Tuesday, March 29, 2016

DIGGING OUT DIAMONDS FROM THE MUD



"Why are you so surprised to find evil and corruption running amok everywhere you look?
This world is the coarsest and harshest of all worlds, the ultimate concealment of the Infinite Light. Almost all of it is darkness and emptiness. Only a tiny spark of good is buried deep within to sustain it. You could spend your lifetime dwelling on the outrages and scandals, the travesties and the rip offs…—or your could take a moment to search for that spark. You could find it, grasp it, fan its flame. From within its aura, you will see the darkness shining brighter than the heavens. In that moment of light, the night will never have been."
[Chabad.org]

A night that is alive with the light of a new moon, a Rosh Chodesh is our holiday predictably once a month. It comes on schedule every month to bring us out of the night. To set aglow our darkness, to change the sorrow into celebration, to brighten our outlook, to give us hope.

We have 8 day Holidays in the Jewish religion, not just one or two day holidays, we have a significant quantity as well as quality of celebrations, with Pesach coming right after Purim. Purim as a time to destroy the bad guy, to bring us lightness away from the evil of Haman, as we approach the holy Holiday of Pesach, to celebrate no longer being slaves to the Egyptians.

There were 10 Plagues, and they sent the Pharaoh running amok.

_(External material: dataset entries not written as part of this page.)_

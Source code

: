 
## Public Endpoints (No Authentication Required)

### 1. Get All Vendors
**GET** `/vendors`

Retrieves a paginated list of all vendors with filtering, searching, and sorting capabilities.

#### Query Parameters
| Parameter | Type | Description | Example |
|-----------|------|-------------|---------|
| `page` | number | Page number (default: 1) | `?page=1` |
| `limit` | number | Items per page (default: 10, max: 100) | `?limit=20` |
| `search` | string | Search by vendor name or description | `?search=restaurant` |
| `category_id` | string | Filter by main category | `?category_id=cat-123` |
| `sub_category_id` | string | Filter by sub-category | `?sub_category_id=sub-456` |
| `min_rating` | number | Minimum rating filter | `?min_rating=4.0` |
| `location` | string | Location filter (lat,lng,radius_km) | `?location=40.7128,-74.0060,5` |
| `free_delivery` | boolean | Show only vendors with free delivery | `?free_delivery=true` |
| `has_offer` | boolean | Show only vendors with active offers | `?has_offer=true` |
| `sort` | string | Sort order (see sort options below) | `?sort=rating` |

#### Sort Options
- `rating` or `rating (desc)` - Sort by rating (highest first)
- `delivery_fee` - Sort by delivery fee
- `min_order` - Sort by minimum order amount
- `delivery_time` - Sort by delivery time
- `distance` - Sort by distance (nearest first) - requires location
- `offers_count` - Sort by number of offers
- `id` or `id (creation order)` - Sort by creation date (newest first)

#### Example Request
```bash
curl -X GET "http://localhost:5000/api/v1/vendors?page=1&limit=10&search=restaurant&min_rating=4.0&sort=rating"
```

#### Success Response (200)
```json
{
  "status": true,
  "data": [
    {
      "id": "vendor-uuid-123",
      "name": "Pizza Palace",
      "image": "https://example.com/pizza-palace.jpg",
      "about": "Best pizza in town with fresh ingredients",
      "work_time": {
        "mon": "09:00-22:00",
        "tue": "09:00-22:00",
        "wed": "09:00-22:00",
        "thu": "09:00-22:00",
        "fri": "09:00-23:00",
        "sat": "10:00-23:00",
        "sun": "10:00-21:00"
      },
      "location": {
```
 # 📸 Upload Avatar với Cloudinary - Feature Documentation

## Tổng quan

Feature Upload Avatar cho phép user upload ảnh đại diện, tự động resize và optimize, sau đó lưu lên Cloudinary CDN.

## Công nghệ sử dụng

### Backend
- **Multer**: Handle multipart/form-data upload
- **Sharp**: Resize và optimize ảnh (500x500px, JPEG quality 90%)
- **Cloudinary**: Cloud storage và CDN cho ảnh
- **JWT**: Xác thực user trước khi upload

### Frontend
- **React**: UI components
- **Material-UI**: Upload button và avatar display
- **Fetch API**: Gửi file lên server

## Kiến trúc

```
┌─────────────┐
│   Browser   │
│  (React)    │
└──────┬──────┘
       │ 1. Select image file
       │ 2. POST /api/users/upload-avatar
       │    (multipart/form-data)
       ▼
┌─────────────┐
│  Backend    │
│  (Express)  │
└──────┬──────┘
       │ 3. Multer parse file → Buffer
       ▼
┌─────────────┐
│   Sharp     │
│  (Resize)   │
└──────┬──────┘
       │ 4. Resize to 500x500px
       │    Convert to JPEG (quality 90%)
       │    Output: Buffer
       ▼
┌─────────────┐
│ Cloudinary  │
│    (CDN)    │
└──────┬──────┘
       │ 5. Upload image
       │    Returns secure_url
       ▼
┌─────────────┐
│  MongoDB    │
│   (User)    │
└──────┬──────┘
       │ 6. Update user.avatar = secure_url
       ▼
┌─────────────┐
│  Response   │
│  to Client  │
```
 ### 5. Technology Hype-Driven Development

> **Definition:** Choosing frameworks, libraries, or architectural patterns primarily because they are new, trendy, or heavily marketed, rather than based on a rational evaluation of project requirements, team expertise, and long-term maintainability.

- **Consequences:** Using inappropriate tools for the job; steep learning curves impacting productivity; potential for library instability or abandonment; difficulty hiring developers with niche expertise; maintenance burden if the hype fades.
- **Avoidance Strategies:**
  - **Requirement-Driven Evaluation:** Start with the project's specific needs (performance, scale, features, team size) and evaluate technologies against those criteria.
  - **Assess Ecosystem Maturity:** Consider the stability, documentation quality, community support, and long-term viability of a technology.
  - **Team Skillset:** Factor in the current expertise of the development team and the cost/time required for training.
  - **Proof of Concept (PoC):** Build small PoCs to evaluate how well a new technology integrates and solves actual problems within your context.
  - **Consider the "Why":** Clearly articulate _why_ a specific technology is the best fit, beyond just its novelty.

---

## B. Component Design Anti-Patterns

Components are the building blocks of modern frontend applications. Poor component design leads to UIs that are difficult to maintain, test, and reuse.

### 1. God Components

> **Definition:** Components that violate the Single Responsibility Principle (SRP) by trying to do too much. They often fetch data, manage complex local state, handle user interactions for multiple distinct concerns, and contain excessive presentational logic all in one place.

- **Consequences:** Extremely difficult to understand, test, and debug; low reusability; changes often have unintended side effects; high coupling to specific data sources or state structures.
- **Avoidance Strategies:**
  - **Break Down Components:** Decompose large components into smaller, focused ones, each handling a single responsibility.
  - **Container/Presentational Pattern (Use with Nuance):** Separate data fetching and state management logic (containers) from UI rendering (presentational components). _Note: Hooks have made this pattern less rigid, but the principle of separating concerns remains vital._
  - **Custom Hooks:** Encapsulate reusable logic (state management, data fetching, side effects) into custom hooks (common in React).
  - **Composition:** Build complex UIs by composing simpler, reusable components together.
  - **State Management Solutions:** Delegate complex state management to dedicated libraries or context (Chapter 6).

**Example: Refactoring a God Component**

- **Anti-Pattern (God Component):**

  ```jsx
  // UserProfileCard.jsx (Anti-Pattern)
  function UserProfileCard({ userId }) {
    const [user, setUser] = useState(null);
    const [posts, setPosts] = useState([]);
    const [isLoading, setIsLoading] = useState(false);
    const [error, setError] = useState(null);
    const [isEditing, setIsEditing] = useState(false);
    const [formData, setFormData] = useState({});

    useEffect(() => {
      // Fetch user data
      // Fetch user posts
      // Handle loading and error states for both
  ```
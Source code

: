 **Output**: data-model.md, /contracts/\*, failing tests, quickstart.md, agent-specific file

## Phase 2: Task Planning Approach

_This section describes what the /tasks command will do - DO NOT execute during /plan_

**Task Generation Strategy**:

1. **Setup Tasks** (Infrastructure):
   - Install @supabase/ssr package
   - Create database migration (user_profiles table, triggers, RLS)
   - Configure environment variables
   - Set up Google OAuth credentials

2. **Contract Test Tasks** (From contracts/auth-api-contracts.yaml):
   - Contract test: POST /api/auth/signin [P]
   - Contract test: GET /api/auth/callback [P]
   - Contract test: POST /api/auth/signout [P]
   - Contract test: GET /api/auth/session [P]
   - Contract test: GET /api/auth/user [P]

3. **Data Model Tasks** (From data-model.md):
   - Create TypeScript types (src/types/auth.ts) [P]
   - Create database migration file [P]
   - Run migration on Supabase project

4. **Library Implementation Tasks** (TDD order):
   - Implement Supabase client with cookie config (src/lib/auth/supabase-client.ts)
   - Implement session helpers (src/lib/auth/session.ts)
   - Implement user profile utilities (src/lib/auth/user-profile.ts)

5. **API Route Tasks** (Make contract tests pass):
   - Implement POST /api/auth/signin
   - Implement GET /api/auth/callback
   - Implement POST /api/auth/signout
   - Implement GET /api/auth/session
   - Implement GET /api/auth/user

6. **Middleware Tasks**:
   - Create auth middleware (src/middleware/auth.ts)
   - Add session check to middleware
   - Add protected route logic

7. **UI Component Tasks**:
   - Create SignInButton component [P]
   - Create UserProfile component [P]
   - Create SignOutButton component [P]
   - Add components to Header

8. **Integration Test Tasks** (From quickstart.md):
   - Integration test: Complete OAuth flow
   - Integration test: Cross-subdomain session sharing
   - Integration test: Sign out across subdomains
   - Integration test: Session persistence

The brightness of our nights, the darkness of slavery that is no longer in our lives, as we Jews are the one percent of the world leading it with the spark of the holy, of the Divine.

We learned our lessons well, as we study Torah and always have yet something to learn that we do not know, always eager to search, find, fulfill, and flourish, we teach what we learn, and the world gets better as we get better. Not trying to change what we cannot change, not to fret over it.

Having a positive attitude towards life, a smile for everyone we meet, to continue to learn and to teach, to find students groveling in the mud as they look for diamonds, and then to come out of the mud, to brush oneself clean, and to appreciate the diamonds that they have found, that we have shown to them.

To find a diamond mine in your own backyard, to love it and to stay with it, cleaning it, not allowing the mud to come in between you and G-d, even if it is everywhere and dirties others. To separate yourself from the dirty, and to always come out clean.

To wash your hands 3x with a separate vessel, chanting the Hebrew hand washing blessing, and to drown out the name of Haman, to clean your cupboard of all chametz, and so in  this way, to be united with other Israelites.

To overcome all evil, to always be in and with the good. To only always worship the singular One Almighty G-d of Abraham and Sarah, the one and only G-d who is everyone's G-d.